### What the task requires
Which lines below contain the word "modelcontextprotocol"? Copy each one.

Stored data
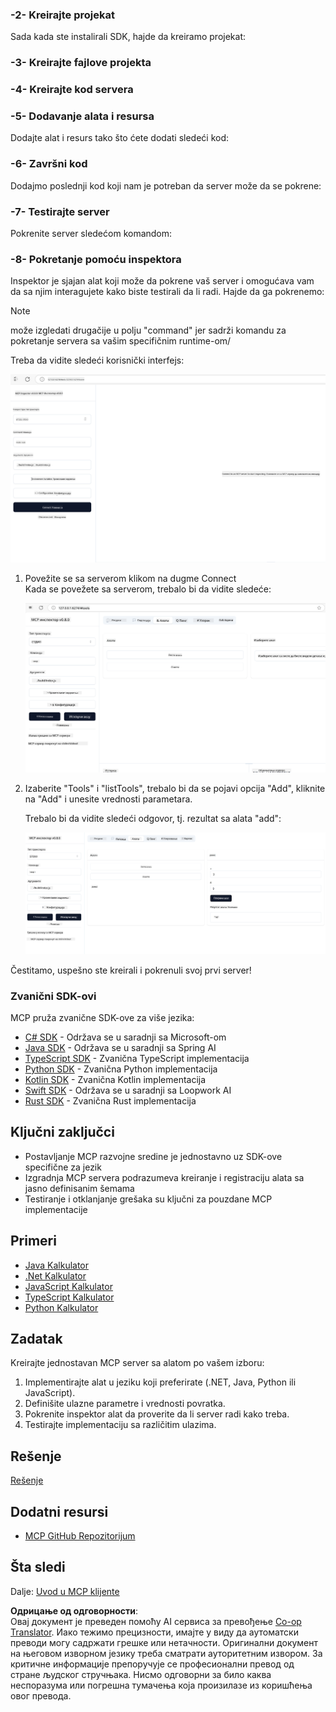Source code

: <!--
CO_OP_TRANSLATOR_METADATA:
{
  "original_hash": "d730cbe43a8efc148677fdbc849a7d5e",
  "translation_date": "2025-06-02T17:09:20+00:00",
  "source_file": "03-GettingStarted/01-first-server/README.md",
  "language_code": "sr"
}
-->
### -2- Kreirajte projekat

Sada kada ste instalirali SDK, hajde da kreiramo projekat:

### -3- Kreirajte fajlove projekta

### -4- Kreirajte kod servera

### -5- Dodavanje alata i resursa

Dodajte alat i resurs tako što ćete dodati sledeći kod:

### -6- Završni kod

Dodajmo poslednji kod koji nam je potreban da server može da se pokrene:

### -7- Testirajte server

Pokrenite server sledećom komandom:

### -8- Pokretanje pomoću inspektora

Inspektor je sjajan alat koji može da pokrene vaš server i omogućava vam da sa njim interagujete kako biste testirali da li radi. Hajde da ga pokrenemo:

> [!NOTE]
> može izgledati drugačije u polju "command" jer sadrži komandu za pokretanje servera sa vašim specifičnim runtime-om/

Treba da vidite sledeći korisnički interfejs:

![Poveži](../../../../translated_images/connect.141db0b2bd05f096fb1dd91273771fd8b2469d6507656c3b0c9df4b3c5473929.sr.png)

1. Povežite se sa serverom klikom na dugme Connect  
   Kada se povežete sa serverom, trebalo bi da vidite sledeće:

   ![Povezano](../../../../translated_images/connected.73d1e042c24075d386cacdd4ee7cd748c16364c277d814e646ff2f7b5eefde85.sr.png)

2. Izaberite "Tools" i "listTools", trebalo bi da se pojavi opcija "Add", kliknite na "Add" i unesite vrednosti parametara.

   Trebalo bi da vidite sledeći odgovor, tj. rezultat sa alata "add":

   ![Rezultat izvršavanja add](../../../../translated_images/ran-tool.a5a6ee878c1369ec1e379b81053395252a441799dbf23416c36ddf288faf8249.sr.png)

Čestitamo, uspešno ste kreirali i pokrenuli svoj prvi server!

### Zvanični SDK-ovi

MCP pruža zvanične SDK-ove za više jezika:
- [C# SDK](https://github.com/modelcontextprotocol/csharp-sdk) - Održava se u saradnji sa Microsoft-om
- [Java SDK](https://github.com/modelcontextprotocol/java-sdk) - Održava se u saradnji sa Spring AI
- [TypeScript SDK](https://github.com/modelcontextprotocol/typescript-sdk) - Zvanična TypeScript implementacija
- [Python SDK](https://github.com/modelcontextprotocol/python-sdk) - Zvanična Python implementacija
- [Kotlin SDK](https://github.com/modelcontextprotocol/kotlin-sdk) - Zvanična Kotlin implementacija
- [Swift SDK](https://github.com/modelcontextprotocol/swift-sdk) - Održava se u saradnji sa Loopwork AI
- [Rust SDK](https://github.com/modelcontextprotocol/rust-sdk) - Zvanična Rust implementacija

## Ključni zaključci

- Postavljanje MCP razvojne sredine je jednostavno uz SDK-ove specifične za jezik
- Izgradnja MCP servera podrazumeva kreiranje i registraciju alata sa jasno definisanim šemama
- Testiranje i otklanjanje grešaka su ključni za pouzdane MCP implementacije

## Primeri

- [Java Kalkulator](../samples/java/calculator/README.md)
- [.Net Kalkulator](../../../../03-GettingStarted/samples/csharp)
- [JavaScript Kalkulator](../samples/javascript/README.md)
- [TypeScript Kalkulator](../samples/typescript/README.md)
- [Python Kalkulator](../../../../03-GettingStarted/samples/python)

## Zadatak

Kreirajte jednostavan MCP server sa alatom po vašem izboru:
1. Implementirajte alat u jeziku koji preferirate (.NET, Java, Python ili JavaScript).
2. Definišite ulazne parametre i vrednosti povratka.
3. Pokrenite inspektor alat da proverite da li server radi kako treba.
4. Testirajte implementaciju sa različitim ulazima.

## Rešenje

[Rešenje](./solution/README.md)

## Dodatni resursi

- [MCP GitHub Repozitorijum](https://github.com/microsoft/mcp-for-beginners)

## Šta sledi

Dalje: [Uvod u MCP klijente](/03-GettingStarted/02-client/README.md)

**Одрицање од одговорности**:  
Овај документ је преведен помоћу AI сервиса за превођење [Co-op Translator](https://github.com/Azure/co-op-translator). Иако тежимо прецизности, имајте у виду да аутоматски преводи могу садржати грешке или нетачности. Оригинални документ на његовом изворном језику треба сматрати ауторитетним извором. За критичне информације препоручује се професионални превод од стране људског стручњака. Нисмо одговорни за било каква неспоразума или погрешна тумачења која произилазе из коришћења овог превода.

### Written solution
- [C# SDK](https://github.com/modelcontextprotocol/csharp-sdk) - Održava se u saradnji sa Microsoft-om
- [Java SDK](https://github.com/modelcontextprotocol/java-sdk) - Održava se u saradnji sa Spring AI
- [TypeScript SDK](https://github.com/modelcontextprotocol/typescript-sdk) - Zvanična TypeScript implementacija
- [Python SDK](https://github.com/modelcontextprotocol/python-sdk) - Zvanična Python implementacija
- [Kotlin SDK](https://github.com/modelcontextprotocol/kotlin-sdk) - Zvanična Kotlin implementacija
- [Swift SDK](https://github.com/modelcontextprotocol/swift-sdk) - Održava se u saradnji sa Loopwork AI
- [Rust SDK](https://github.com/modelcontextprotocol/rust-sdk) - Zvanična Rust implementacija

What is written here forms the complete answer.